◆ YOUR INSTRUCTIONS
Filter the lines below, copying only those with the string "Administrators".

◆ GIVEN DATA
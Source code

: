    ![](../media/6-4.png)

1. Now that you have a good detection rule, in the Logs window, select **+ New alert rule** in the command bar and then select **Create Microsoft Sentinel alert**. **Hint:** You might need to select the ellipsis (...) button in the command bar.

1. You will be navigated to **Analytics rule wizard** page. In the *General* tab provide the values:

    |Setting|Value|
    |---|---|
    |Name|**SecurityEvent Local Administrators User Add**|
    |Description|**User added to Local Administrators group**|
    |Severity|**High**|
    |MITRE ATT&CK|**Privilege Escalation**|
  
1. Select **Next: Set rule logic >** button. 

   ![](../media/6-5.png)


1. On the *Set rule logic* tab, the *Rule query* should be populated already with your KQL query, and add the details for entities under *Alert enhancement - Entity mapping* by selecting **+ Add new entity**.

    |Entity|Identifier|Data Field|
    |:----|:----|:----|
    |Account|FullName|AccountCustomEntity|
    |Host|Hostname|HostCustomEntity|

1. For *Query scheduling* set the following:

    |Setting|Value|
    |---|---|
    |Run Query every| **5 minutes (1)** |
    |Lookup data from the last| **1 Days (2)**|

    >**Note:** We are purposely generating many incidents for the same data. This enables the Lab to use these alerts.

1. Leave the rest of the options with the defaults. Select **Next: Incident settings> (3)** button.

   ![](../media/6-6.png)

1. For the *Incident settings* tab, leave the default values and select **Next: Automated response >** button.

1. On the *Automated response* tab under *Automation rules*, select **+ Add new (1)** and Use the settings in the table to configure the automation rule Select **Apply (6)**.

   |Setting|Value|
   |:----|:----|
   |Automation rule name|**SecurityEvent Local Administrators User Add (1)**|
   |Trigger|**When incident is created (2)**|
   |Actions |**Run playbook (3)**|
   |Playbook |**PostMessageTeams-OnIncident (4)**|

◆ ANSWER AREA
    |Name|**SecurityEvent Local Administrators User Add**|
    |Description|**User added to Local Administrators group**|
   |Automation rule name|**SecurityEvent Local Administrators User Add (1)**|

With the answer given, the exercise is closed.